The best way to invest a windfall

  • At first glance, it may appear that a gradual schedule is safer.
  • A big risk to dollar-cost averaging is that you'll delay investing.
  • "Diversifying your assets is more important than diversifying over time."

Many people who are saving for retirement or college invest a fixed amount of money on a regular basis, such as every time they're paid. This approach, often referred to as dollar-cost averaging, reflects the fact that few investors have vast sums of money sitting around, waiting to be invested.

The question arises, however: If you do have a lump sum to invest -- perhaps you received an inheritance or have pocketed the proceeds from a home sale -- should you put your money into the market all at once? Or, are you better off investing as you normally would, and putting portions of your money into the market over time?

Reducing the chance of regret

At first glance, it may appear that a gradual schedule is safer, as you won't have to worry that stock prices will plummet the day after you plunk down a large sum. This thinking is called "loss minimization," says George Constantinides, professor of finance at the University of Chicago. You want to reduce the chance that you'll regret your actions. Because no one knows what the market will do, it might seem like you can hedge your bet by getting into it over time.

However, "this decision is not supported by any rational decision making (model)," Constantinides says. In fact, the research shows that most of the time you'll end up with more money if you invest a lump sum all at once.

Consider the work done by Gregory Singer, director of research, and Ted Mann, analyst, both with Bernstein Global Wealth Management.

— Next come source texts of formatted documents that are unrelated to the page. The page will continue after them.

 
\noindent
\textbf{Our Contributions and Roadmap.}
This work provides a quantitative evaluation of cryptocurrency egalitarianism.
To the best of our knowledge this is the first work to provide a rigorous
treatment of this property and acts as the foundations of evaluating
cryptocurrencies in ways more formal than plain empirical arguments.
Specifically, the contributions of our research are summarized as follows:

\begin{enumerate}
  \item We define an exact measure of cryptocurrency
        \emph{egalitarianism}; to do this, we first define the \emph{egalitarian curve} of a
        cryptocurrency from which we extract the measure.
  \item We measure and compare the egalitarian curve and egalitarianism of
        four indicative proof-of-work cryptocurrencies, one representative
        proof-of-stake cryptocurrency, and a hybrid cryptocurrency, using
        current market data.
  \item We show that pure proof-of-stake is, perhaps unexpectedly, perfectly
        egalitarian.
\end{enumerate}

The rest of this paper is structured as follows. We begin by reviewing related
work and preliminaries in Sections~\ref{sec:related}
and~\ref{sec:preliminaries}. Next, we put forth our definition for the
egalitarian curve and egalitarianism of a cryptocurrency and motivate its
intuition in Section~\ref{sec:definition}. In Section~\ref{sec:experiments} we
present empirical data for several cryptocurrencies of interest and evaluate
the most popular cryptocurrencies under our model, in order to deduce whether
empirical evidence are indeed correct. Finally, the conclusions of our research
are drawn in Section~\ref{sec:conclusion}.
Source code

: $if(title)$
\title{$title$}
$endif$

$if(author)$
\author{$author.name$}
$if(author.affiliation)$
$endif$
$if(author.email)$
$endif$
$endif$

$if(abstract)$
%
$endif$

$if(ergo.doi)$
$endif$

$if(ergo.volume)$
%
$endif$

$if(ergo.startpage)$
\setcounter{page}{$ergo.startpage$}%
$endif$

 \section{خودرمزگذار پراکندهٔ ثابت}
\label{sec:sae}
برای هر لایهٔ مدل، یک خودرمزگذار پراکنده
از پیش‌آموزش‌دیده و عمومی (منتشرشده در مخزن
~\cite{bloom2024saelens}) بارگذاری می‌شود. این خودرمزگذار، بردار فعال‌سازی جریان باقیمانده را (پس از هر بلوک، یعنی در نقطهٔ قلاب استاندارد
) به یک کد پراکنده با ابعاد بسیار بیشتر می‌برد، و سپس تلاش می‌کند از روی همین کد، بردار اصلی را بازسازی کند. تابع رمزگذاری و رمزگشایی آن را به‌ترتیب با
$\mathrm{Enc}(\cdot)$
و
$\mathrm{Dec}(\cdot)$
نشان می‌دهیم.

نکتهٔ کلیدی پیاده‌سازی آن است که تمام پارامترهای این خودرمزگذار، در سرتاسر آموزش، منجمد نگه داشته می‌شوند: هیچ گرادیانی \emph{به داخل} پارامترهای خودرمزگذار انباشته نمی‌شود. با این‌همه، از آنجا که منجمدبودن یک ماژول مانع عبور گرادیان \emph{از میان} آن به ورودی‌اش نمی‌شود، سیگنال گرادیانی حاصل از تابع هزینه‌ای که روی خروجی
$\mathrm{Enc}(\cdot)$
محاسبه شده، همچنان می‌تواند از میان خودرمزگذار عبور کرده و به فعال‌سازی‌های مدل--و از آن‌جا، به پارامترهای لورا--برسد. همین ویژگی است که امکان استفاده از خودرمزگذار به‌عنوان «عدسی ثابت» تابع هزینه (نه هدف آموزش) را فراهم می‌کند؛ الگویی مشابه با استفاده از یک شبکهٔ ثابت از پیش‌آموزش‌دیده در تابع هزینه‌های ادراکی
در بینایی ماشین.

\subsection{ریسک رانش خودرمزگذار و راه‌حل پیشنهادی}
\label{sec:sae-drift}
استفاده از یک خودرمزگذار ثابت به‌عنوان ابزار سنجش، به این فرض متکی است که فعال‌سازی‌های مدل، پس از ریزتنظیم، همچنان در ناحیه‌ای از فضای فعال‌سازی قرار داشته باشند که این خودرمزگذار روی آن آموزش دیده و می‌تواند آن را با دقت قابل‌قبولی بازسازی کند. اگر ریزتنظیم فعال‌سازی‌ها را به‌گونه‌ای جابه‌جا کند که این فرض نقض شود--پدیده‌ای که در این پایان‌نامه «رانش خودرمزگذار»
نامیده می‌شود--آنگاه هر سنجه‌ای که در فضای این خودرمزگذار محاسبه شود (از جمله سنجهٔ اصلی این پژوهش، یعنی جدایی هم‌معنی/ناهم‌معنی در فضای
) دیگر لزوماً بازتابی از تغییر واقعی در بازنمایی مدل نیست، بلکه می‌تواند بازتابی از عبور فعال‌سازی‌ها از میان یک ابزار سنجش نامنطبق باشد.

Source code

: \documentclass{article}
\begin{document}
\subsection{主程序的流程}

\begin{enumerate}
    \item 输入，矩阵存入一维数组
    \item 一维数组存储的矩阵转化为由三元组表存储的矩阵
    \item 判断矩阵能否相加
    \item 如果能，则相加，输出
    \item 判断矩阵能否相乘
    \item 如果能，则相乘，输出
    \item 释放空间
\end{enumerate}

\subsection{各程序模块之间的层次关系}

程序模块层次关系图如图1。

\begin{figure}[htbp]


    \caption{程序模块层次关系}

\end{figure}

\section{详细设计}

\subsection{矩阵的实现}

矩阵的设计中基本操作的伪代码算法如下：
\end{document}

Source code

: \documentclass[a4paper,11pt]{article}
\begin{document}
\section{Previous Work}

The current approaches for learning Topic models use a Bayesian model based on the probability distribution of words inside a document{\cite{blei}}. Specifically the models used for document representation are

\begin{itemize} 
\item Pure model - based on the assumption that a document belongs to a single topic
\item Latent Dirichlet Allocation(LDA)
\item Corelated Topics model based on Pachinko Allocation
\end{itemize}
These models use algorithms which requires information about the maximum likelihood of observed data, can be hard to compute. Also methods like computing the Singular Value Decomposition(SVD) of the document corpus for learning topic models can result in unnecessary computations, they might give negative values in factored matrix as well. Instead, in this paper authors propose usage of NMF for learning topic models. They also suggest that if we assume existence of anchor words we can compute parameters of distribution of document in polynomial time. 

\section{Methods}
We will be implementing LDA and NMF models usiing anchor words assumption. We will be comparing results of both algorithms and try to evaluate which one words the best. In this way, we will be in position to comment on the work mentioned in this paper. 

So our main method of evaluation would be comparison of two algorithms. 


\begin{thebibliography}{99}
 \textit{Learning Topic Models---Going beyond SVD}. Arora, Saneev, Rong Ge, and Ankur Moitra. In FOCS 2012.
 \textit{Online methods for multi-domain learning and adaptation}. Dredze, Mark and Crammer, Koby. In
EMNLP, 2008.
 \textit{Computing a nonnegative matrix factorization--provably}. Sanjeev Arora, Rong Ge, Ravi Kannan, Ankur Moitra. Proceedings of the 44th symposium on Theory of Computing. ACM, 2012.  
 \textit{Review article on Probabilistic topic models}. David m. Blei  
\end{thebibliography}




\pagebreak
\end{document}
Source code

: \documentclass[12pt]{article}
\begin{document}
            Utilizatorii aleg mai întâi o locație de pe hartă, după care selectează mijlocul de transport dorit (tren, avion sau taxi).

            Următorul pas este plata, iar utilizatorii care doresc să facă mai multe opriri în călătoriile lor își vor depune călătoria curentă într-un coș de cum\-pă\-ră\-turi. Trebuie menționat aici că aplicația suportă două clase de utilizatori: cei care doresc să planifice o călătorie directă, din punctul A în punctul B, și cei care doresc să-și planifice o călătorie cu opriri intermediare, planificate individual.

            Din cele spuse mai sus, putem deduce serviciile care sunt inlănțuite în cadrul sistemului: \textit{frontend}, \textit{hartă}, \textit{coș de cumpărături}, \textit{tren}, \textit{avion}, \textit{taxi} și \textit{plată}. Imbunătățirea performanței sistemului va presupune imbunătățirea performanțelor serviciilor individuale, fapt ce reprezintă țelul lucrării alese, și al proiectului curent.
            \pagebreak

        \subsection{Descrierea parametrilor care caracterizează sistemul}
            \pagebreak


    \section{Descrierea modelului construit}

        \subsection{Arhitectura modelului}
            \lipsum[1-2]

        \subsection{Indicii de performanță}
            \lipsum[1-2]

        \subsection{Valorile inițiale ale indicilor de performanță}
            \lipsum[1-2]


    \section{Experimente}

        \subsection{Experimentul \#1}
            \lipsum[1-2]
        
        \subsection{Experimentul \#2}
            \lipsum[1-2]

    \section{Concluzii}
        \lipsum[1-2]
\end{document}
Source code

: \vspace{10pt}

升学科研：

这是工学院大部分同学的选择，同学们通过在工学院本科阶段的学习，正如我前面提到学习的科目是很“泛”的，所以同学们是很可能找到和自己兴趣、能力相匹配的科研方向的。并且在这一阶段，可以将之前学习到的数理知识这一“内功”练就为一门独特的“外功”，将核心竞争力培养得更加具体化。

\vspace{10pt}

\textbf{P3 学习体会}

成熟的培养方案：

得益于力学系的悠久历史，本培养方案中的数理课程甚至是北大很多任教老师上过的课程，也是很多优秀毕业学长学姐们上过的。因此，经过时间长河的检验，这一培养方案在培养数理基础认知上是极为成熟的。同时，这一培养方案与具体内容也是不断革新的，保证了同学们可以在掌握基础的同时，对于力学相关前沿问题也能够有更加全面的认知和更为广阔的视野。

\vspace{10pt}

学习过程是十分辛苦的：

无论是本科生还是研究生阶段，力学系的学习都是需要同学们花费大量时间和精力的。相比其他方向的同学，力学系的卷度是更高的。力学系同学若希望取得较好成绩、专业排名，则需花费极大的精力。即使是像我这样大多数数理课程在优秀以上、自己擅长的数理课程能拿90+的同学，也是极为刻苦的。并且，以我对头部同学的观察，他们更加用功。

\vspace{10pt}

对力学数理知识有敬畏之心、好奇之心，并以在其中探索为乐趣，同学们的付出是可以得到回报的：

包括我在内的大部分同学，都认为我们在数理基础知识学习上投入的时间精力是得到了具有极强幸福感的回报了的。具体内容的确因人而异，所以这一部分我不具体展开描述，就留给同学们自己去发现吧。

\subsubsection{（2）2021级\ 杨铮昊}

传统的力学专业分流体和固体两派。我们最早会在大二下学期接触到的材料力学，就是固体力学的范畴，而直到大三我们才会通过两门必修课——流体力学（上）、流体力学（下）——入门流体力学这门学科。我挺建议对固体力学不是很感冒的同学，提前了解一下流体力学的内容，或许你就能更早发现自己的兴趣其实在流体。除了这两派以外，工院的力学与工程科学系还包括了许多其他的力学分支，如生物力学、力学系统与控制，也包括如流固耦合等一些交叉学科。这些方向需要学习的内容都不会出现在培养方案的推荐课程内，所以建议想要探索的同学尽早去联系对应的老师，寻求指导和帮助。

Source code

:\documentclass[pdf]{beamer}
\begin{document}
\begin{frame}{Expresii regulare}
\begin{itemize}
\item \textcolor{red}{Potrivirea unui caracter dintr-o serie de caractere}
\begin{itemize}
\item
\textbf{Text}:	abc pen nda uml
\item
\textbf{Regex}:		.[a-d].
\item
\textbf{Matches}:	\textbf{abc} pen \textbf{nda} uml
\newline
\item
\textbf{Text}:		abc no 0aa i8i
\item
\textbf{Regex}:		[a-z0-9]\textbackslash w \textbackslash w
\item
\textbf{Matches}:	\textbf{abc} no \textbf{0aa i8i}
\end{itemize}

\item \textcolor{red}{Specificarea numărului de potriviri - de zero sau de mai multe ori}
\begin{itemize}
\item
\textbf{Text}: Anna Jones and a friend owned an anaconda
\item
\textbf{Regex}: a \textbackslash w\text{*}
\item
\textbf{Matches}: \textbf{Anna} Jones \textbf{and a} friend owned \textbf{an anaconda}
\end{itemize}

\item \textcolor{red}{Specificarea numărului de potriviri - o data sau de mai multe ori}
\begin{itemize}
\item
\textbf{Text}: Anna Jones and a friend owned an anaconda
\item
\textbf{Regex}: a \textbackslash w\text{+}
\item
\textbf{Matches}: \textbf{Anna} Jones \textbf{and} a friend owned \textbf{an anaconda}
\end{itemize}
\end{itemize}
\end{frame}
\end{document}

They calculated the results of investing in the Standard & Poor's 500 using both lump sum investing, as well as dollar-cost averaging, for all the rolling 12-month periods between 1926 and November 2008.

The average yearly return for the "lump sum" approach, or investing everything at the beginning of the year, was 12 percent. That compares with 8 percent under dollar-cost averaging. Their research appeared in the April 2009 issue of Trusts & Estates. (For periods prior to 1974, Singer and Mann used the overall return on the stock market.)


Why doesn't dollar-cost averaging come out ahead? Singer and Mann point out that the stock market has tended to rise in value over time. That means that while some of your money is sitting out for even part of a year, you're probably losing potential gains.

An even bigger risk to dollar-cost averaging is that you'll delay, second-guess yourself and not get into the market for several years, says Charles Bennett Sachs, CFA, CFP and vice president and wealth manager with Evensky & Katz Wealth Management in Coral Gables, Fla. While you would avoid the market declines, you also would miss the upside.